Forums

Getting 429 loadbalancer after a certain portion of the DB is commited, however the DB keeps getting added to

So I am calling the Spotipy API to add a users song, album, artist, and user_info to a db. The total number of records inserted are around 3-4,000. The db will update, however after the songs have been committed the HTML page will throw a load balancing error. The db continues to update after this error but my webpage is stuck on a error screen.

The order of data inserted is:

user
songs (429 error thrown on HTML after commit)
albums
artists
userInfo (closed pipe error after commit)

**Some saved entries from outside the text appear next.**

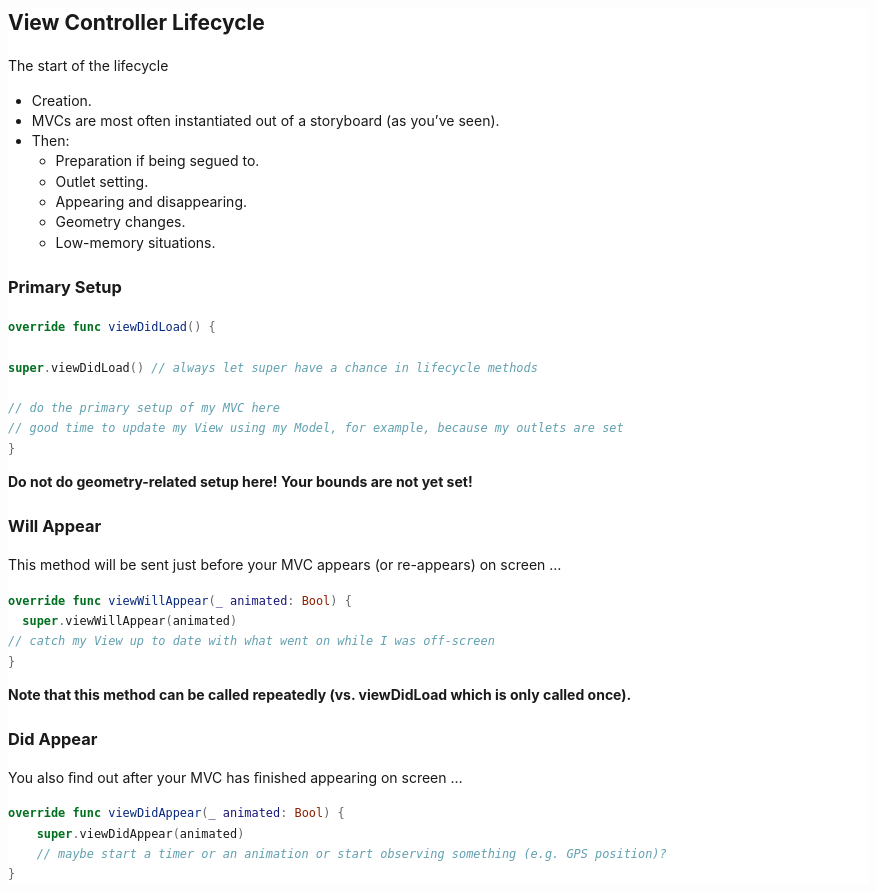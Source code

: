 

## View Controller Lifecycle

The start of the lifecycle

- Creation.
- MVCs are most often instantiated out of a storyboard (as you’ve seen).
- Then:
  - Preparation if being segued to.
  - Outlet setting.
  - Appearing and disappearing. 
  - Geometry changes. 
  - Low-memory situations.

### Primary Setup

```swift
override func viewDidLoad() {

super.viewDidLoad() // always let super have a chance in lifecycle methods

// do the primary setup of my MVC here 
// good time to update my View using my Model, for example, because my outlets are set 
}

```

**Do not do geometry-related setup here! Your bounds are not yet set!**



### Will Appear

This method will be sent just before your MVC appears (or re-appears) on screen …

```swift
override func viewWillAppear(_ animated: Bool) {
  super.viewWillAppear(animated)
// catch my View up to date with what went on while I was off-screen 
} 
```

**Note that this method can be called repeatedly (vs. viewDidLoad which is only called once).**



### Did Appear

You also ﬁnd out after your MVC has ﬁnished appearing on screen …

```swift
override func viewDidAppear(_ animated: Bool) {
	super.viewDidAppear(animated)
	// maybe start a timer or an animation or start observing something (e.g. GPS position)?
}
```
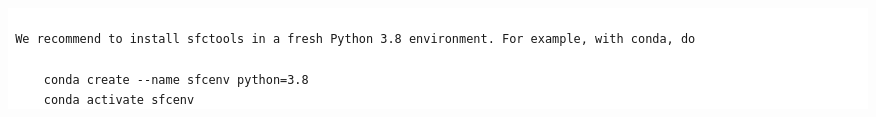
 ```diff
 
 We recommend to install sfctools in a fresh Python 3.8 environment. For example, with conda, do
 
     conda create --name sfcenv python=3.8
     conda activate sfcenv
```

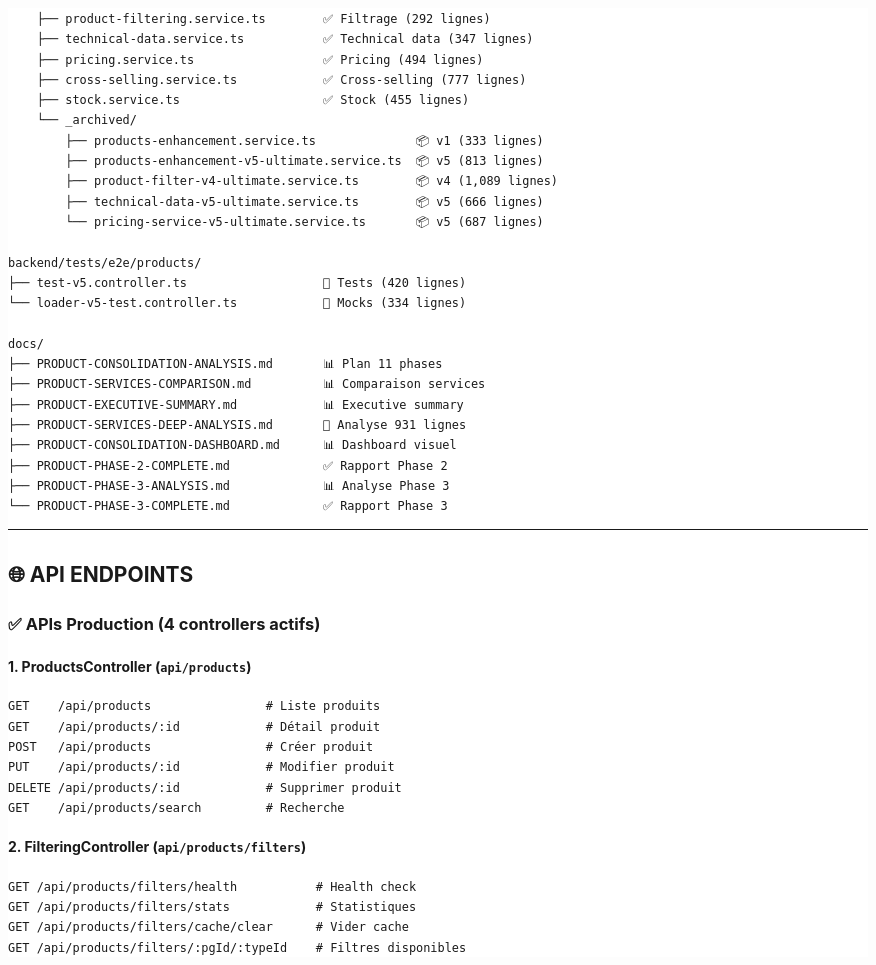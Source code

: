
 ```
    ├── product-filtering.service.ts        ✅ Filtrage (292 lignes)
    ├── technical-data.service.ts           ✅ Technical data (347 lignes)
    ├── pricing.service.ts                  ✅ Pricing (494 lignes)
    ├── cross-selling.service.ts            ✅ Cross-selling (777 lignes)
    ├── stock.service.ts                    ✅ Stock (455 lignes)
    └── _archived/
        ├── products-enhancement.service.ts              📦 v1 (333 lignes)
        ├── products-enhancement-v5-ultimate.service.ts  📦 v5 (813 lignes)
        ├── product-filter-v4-ultimate.service.ts        📦 v4 (1,089 lignes)
        ├── technical-data-v5-ultimate.service.ts        📦 v5 (666 lignes)
        └── pricing-service-v5-ultimate.service.ts       📦 v5 (687 lignes)

backend/tests/e2e/products/
├── test-v5.controller.ts                   🧪 Tests (420 lignes)
└── loader-v5-test.controller.ts            🧪 Mocks (334 lignes)

docs/
├── PRODUCT-CONSOLIDATION-ANALYSIS.md       📊 Plan 11 phases
├── PRODUCT-SERVICES-COMPARISON.md          📊 Comparaison services
├── PRODUCT-EXECUTIVE-SUMMARY.md            📊 Executive summary
├── PRODUCT-SERVICES-DEEP-ANALYSIS.md       🔬 Analyse 931 lignes
├── PRODUCT-CONSOLIDATION-DASHBOARD.md      📊 Dashboard visuel
├── PRODUCT-PHASE-2-COMPLETE.md             ✅ Rapport Phase 2
├── PRODUCT-PHASE-3-ANALYSIS.md             📊 Analyse Phase 3
└── PRODUCT-PHASE-3-COMPLETE.md             ✅ Rapport Phase 3
```

---

## 🌐 API ENDPOINTS

### ✅ APIs Production (4 controllers actifs)

#### 1. ProductsController (`api/products`)
```http
GET    /api/products                # Liste produits
GET    /api/products/:id            # Détail produit
POST   /api/products                # Créer produit
PUT    /api/products/:id            # Modifier produit
DELETE /api/products/:id            # Supprimer produit
GET    /api/products/search         # Recherche
```

#### 2. FilteringController (`api/products/filters`)
```http
GET /api/products/filters/health           # Health check
GET /api/products/filters/stats            # Statistiques
GET /api/products/filters/cache/clear      # Vider cache
GET /api/products/filters/:pgId/:typeId    # Filtres disponibles
```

When the database is fully created I then get the following error:

2021-04-23 14:30:12 Fri Apr 23 14:30:12 2021 - SIGPIPE: writing to a closed pipe/socket/fd (probably the client disconnected) on request /uploadFile (ip 10.0.0.93) !!!
2021-04-23 14:30:12 Fri Apr 23 14:30:12 2021 - uwsgi_response_writev_headers_and_body_do(): Broken pipe [core/writer.c line 306] during POST /uploadFile (10.0.0.93)

As you can see the error is thrown during uploadFile. I have tried setting the request_timeout and retries for the Spotipy API to 30 and 10 respectively.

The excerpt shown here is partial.